More than once, I said to myself, “I wish I could build something like that.” His precision and the relative ease with which he did his job reminded me that every profession has its intricacies – ones that only the true experts can navigate.

Web design is certainly in that category. Some challenges require an eye for design and a brain for code. Things like knowing what desktop feature will scale down nicely to mobile or how to customize shopping cart behavior are the result of experience.

They’re not tasks that just anyone off the street can do. Just like this carpenter knew exactly how to cut wood, web designers know how to solve problems specific to their craft.

It’s easy to write off a certain profession as “easy” or surmise that “anyone can do that” – but it’s also dead wrong.

Designer Thinking About Respect

How to Deal with Doubters

There’s a reason why web designers seem to celebrate each other so often. The job is difficult and full of challenges.

So, when we see one of our peers accomplish something significant, we often want to reward a job well done. We share in each other’s success – especially when it inspires us to do better.

Outside of the industry, you can’t necessarily expect that same kind of recognition. But you should expect that others will respect your time and your value as a professional.
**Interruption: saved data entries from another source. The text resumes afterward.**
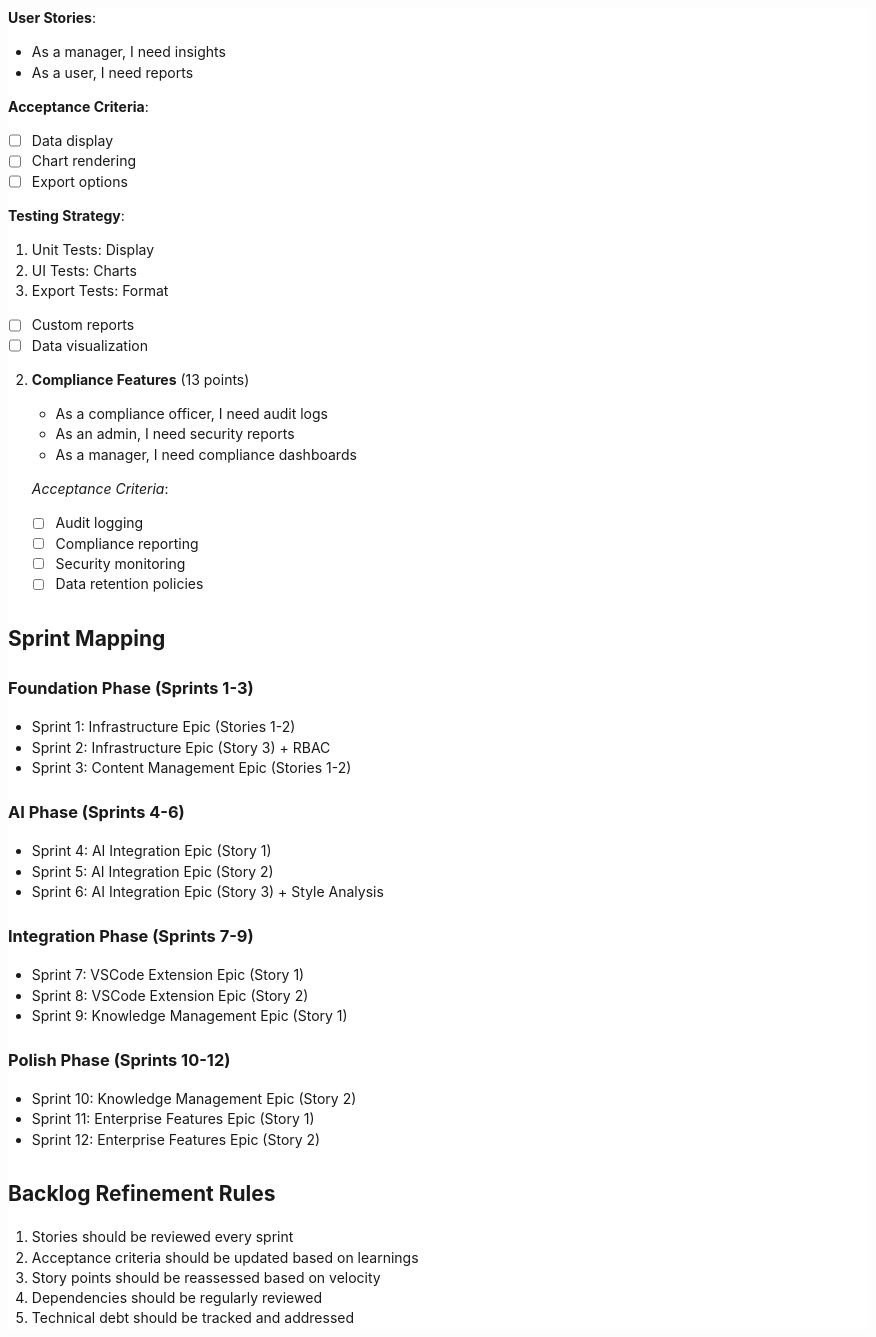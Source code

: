    **User Stories**:
   - As a manager, I need insights
   - As a user, I need reports
   
   **Acceptance Criteria**:
   - [ ] Data display
   - [ ] Chart rendering
   - [ ] Export options
   
   **Testing Strategy**:
   1. Unit Tests: Display
   2. UI Tests: Charts
   3. Export Tests: Format
   - [ ] Custom reports
   - [ ] Data visualization

2. **Compliance Features** (13 points)
   - As a compliance officer, I need audit logs
   - As an admin, I need security reports
   - As a manager, I need compliance dashboards
   
   *Acceptance Criteria*:
   - [ ] Audit logging
   - [ ] Compliance reporting
   - [ ] Security monitoring
   - [ ] Data retention policies

## Sprint Mapping

### Foundation Phase (Sprints 1-3)
- Sprint 1: Infrastructure Epic (Stories 1-2)
- Sprint 2: Infrastructure Epic (Story 3) + RBAC
- Sprint 3: Content Management Epic (Stories 1-2)

### AI Phase (Sprints 4-6)
- Sprint 4: AI Integration Epic (Story 1)
- Sprint 5: AI Integration Epic (Story 2)
- Sprint 6: AI Integration Epic (Story 3) + Style Analysis

### Integration Phase (Sprints 7-9)
- Sprint 7: VSCode Extension Epic (Story 1)
- Sprint 8: VSCode Extension Epic (Story 2)
- Sprint 9: Knowledge Management Epic (Story 1)

### Polish Phase (Sprints 10-12)
- Sprint 10: Knowledge Management Epic (Story 2)
- Sprint 11: Enterprise Features Epic (Story 1)
- Sprint 12: Enterprise Features Epic (Story 2)

## Backlog Refinement Rules
1. Stories should be reviewed every sprint
2. Acceptance criteria should be updated based on learnings
3. Story points should be reassessed based on velocity
4. Dependencies should be regularly reviewed
5. Technical debt should be tracked and addressed
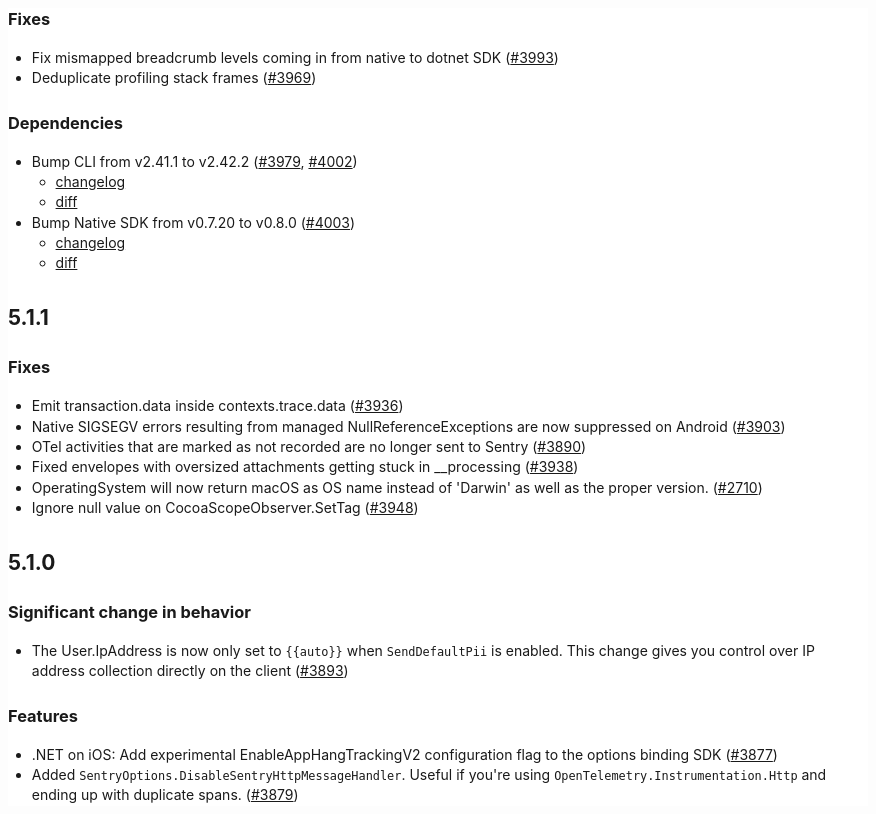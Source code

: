 ### Fixes

- Fix mismapped breadcrumb levels coming in from native to dotnet SDK ([#3993](https://github.com/getsentry/sentry-dotnet/pull/3993))
- Deduplicate profiling stack frames ([#3969](https://github.com/getsentry/sentry-dotnet/pull/3969))

### Dependencies

- Bump CLI from v2.41.1 to v2.42.2 ([#3979](https://github.com/getsentry/sentry-dotnet/pull/3979), [#4002](https://github.com/getsentry/sentry-dotnet/pull/4002))
  - [changelog](https://github.com/getsentry/sentry-cli/blob/master/CHANGELOG.md#2422)
  - [diff](https://github.com/getsentry/sentry-cli/compare/2.41.1...2.42.2)
- Bump Native SDK from v0.7.20 to v0.8.0 ([#4003](https://github.com/getsentry/sentry-dotnet/pull/4003))
  - [changelog](https://github.com/getsentry/sentry-native/blob/master/CHANGELOG.md#080)
  - [diff](https://github.com/getsentry/sentry-native/compare/0.7.20...0.8.0)

## 5.1.1

### Fixes

- Emit transaction.data inside contexts.trace.data ([#3936](https://github.com/getsentry/sentry-dotnet/pull/3936))
- Native SIGSEGV errors resulting from managed NullReferenceExceptions are now suppressed on Android ([#3903](https://github.com/getsentry/sentry-dotnet/pull/3903))
- OTel activities that are marked as not recorded are no longer sent to Sentry ([#3890](https://github.com/getsentry/sentry-dotnet/pull/3890))
- Fixed envelopes with oversized attachments getting stuck in __processing ([#3938](https://github.com/getsentry/sentry-dotnet/pull/3938))
- OperatingSystem will now return macOS as OS name instead of 'Darwin' as well as the proper version. ([#2710](https://github.com/getsentry/sentry-dotnet/pull/3956))
- Ignore null value on CocoaScopeObserver.SetTag ([#3948](https://github.com/getsentry/sentry-dotnet/pull/3948))

## 5.1.0

### Significant change in behavior
- The User.IpAddress is now only set to `{{auto}}` when `SendDefaultPii` is enabled. This change gives you control over IP address collection directly on the client ([#3893](https://github.com/getsentry/sentry-dotnet/pull/3893))

### Features

- .NET on iOS: Add experimental EnableAppHangTrackingV2 configuration flag to the options binding SDK ([#3877](https://github.com/getsentry/sentry-dotnet/pull/3877))
- Added `SentryOptions.DisableSentryHttpMessageHandler`. Useful if you're using `OpenTelemetry.Instrumentation.Http` and ending up with duplicate spans. ([#3879](https://github.com/getsentry/sentry-dotnet/pull/3879))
When you run into someone who isn’t respectful of what you do, here is my advice: don’t lower your standards to work with them.

It’s not worth working with someone who doesn’t value your skills. Quite often, these people don’t want to pay the going rate for your services. They’ll expect everything to be done on the cheap (it’s just clicking around in a web browser, after all). It’s also doubtful that they’ll accept your advice.

If they casually mention that they could do the work themselves – encourage them to do so. Maybe they’ll accomplish what they need with a pre-built theme and a couple of plugins. If so, more power to them.

Still, they’re bound to run into an issue that they can’t resolve with a few clicks. When that happens, perhaps they’ll start to realize that they need an expert to come in and clean things up.

Don't lower your standards when working with a client.

Accept Nothing Less than Respect

In some ways, I almost feel petty for diving into this topic. The world is made up of all sorts of people. Not everyone makes an ideal client. It’s easy enough to move on to bigger and better things.

But I think that this is also about a designer’s ability to stand up for themselves. A younger version of me may have just accepted this situation as truth. It might have led me to lower my standards (not to mention my prices). But who does that help?

To be clear, just because someone doesn’t agree with your pricing structure doesn’t mean they don’t respect you. Negotiating over price is a much older practice than web design and applies to just about every line of work. Instead, it’s more about how someone perceives the value of you and your services.

More than anyone, you know your skill level and how hard you work. If someone questions that, you don’t need them.